Pur essendo un film che ammalia e diverte il pubblico, e anche la sottoscritta, Il grande Gatsby riserva delle note dolenti, Luhrmann forse deve ancora liberarsi completamente dal successo di Moulin Rouge!, richiamato un po’ troppo nello stile delle scene festaiole e anche gli aliti di vento, le finestre sbattute per sottolineare l’improvviso cambio di passo da commedia a tragedia che così bene funzionavano in Romeo + Juliet assumono qui un tono manieristico.

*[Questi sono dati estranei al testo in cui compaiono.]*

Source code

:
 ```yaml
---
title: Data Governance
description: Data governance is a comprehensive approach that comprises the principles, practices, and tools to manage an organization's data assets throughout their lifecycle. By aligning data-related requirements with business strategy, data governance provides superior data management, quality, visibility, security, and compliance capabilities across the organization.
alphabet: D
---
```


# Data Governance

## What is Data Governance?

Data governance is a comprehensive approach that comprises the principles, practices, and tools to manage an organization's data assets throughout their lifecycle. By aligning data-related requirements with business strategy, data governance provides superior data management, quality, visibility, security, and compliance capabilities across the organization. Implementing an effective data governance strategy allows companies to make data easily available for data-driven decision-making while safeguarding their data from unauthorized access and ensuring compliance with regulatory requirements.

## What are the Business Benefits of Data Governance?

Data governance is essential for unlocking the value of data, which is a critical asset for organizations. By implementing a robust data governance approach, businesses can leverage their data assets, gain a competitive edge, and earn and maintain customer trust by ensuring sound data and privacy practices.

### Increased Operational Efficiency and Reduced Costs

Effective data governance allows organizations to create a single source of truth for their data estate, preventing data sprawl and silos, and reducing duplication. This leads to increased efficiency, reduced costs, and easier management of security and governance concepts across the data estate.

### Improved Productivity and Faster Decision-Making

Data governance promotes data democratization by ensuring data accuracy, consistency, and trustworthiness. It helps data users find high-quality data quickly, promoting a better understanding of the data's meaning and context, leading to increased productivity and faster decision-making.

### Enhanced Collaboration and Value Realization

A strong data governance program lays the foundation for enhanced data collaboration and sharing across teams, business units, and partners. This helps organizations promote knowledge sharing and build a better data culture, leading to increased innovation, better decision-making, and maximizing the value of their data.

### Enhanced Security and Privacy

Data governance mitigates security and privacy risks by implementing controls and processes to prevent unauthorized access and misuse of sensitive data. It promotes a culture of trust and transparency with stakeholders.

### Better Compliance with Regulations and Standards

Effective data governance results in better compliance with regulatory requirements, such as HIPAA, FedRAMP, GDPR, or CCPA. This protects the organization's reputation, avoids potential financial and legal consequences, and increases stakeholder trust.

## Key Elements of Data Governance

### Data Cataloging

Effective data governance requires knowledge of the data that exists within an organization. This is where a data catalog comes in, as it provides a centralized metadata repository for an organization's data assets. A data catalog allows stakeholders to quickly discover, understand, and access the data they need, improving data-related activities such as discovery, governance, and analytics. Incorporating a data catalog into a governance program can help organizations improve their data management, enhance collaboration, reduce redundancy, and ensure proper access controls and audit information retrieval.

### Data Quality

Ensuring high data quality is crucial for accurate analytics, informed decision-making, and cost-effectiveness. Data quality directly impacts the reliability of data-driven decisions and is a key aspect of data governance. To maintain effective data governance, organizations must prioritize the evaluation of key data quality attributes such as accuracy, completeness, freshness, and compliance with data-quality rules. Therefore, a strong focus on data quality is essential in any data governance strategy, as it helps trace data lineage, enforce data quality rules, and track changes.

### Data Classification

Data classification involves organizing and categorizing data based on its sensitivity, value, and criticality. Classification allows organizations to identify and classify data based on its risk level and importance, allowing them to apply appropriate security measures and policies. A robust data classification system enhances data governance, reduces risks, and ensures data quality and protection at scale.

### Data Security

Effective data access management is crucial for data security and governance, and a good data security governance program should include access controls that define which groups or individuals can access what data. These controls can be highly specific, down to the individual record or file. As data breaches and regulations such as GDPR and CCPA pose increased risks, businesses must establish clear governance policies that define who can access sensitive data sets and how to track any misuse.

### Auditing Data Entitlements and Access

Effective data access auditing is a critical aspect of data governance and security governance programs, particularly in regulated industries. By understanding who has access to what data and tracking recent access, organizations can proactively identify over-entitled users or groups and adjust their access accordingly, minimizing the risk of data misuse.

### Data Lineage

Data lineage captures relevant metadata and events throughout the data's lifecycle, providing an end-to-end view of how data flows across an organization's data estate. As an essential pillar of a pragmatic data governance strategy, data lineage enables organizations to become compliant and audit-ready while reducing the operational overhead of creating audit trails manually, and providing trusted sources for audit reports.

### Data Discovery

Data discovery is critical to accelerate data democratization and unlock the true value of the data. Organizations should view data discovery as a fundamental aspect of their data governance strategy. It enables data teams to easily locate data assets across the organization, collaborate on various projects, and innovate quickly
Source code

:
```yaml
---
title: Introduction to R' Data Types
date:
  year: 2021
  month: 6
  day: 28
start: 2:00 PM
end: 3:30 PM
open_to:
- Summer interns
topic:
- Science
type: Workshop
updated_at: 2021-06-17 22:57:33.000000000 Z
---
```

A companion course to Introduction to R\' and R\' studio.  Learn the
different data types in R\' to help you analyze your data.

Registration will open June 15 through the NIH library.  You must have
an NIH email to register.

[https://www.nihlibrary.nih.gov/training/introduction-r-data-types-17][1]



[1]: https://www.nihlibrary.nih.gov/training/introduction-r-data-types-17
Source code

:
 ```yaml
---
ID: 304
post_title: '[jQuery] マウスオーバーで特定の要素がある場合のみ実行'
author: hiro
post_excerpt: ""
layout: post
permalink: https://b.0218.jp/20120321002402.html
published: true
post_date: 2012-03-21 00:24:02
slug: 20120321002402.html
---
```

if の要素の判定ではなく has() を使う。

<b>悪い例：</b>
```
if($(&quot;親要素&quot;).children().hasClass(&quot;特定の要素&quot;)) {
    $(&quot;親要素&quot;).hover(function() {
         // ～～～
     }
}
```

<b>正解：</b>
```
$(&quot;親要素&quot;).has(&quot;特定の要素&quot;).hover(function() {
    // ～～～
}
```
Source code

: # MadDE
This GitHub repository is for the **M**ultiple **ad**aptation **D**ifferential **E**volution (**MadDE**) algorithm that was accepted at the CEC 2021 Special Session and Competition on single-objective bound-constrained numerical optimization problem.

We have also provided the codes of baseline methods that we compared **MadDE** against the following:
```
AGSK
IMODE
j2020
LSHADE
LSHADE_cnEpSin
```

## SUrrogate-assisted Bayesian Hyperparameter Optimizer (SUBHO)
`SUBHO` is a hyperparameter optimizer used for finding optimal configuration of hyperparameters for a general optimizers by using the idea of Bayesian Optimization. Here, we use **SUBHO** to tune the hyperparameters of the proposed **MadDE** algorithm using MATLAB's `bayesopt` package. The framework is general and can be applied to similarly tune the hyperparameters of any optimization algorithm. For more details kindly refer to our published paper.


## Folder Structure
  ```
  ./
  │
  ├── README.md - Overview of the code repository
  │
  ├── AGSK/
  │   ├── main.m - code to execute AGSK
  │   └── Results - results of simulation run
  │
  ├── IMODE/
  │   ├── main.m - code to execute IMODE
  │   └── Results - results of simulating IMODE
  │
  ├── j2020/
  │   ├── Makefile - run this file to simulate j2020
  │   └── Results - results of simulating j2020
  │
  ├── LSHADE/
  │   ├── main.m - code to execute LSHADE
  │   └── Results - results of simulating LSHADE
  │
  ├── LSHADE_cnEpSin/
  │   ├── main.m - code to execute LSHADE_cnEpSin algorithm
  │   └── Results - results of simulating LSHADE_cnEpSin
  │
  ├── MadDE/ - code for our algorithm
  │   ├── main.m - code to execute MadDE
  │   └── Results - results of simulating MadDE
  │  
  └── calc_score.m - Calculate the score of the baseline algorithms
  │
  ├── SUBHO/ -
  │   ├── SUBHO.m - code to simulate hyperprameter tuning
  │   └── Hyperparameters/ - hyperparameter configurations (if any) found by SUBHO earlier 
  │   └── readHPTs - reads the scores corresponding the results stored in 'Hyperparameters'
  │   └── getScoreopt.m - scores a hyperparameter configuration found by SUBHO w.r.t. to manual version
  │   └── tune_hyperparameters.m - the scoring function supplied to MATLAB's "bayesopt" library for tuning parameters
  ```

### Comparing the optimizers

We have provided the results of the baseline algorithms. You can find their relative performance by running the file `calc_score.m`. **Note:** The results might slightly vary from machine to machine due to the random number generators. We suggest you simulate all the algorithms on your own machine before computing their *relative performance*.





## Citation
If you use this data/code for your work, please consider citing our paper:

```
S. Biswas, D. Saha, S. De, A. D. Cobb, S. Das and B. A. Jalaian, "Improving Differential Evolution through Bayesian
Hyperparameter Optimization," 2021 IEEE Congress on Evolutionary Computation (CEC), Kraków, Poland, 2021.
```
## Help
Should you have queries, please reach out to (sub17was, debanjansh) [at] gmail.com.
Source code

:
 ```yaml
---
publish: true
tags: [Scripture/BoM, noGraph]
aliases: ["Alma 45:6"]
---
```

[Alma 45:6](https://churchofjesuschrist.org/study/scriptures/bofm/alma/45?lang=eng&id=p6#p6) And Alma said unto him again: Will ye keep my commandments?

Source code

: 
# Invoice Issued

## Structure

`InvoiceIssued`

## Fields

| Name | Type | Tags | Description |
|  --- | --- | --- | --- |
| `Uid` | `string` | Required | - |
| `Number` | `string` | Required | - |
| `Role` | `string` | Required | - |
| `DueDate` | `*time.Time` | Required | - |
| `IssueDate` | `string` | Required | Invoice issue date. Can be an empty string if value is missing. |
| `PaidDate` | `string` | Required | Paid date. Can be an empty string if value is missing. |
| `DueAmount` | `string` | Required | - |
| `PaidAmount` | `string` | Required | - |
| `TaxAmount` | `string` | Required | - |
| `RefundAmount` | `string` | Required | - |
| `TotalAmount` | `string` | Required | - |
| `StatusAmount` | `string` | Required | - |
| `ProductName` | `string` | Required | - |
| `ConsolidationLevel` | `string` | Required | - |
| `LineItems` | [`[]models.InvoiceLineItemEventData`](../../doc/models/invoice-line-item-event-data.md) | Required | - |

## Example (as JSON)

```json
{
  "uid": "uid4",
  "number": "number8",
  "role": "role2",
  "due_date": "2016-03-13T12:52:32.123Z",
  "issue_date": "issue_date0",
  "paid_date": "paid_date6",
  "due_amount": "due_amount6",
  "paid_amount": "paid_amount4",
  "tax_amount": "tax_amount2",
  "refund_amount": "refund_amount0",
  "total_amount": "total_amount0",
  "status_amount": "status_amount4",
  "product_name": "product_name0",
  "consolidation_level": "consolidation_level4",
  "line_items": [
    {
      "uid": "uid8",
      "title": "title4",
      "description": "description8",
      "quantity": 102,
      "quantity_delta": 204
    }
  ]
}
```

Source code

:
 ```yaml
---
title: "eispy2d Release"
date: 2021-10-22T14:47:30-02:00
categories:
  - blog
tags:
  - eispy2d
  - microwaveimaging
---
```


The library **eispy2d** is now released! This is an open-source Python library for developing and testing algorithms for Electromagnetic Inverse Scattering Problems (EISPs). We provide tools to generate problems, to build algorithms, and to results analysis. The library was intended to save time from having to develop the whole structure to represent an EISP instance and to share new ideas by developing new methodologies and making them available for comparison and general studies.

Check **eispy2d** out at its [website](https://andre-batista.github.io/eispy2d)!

Per certi versi ritengo o soprattutto spero, data la mia grande passione per il regista australiano, che Il Grande Gatsby rappresenti un momento di transizione nella filmografia di Baz Luhrmann: quell’uso del lettering nella parte finale con le parole del racconto che cadono come pioggia non è riuscito ma lascia intuire nuovi percorsi da esplorare per colui che resta uno dei talenti più visionari della cinematografia mondiale.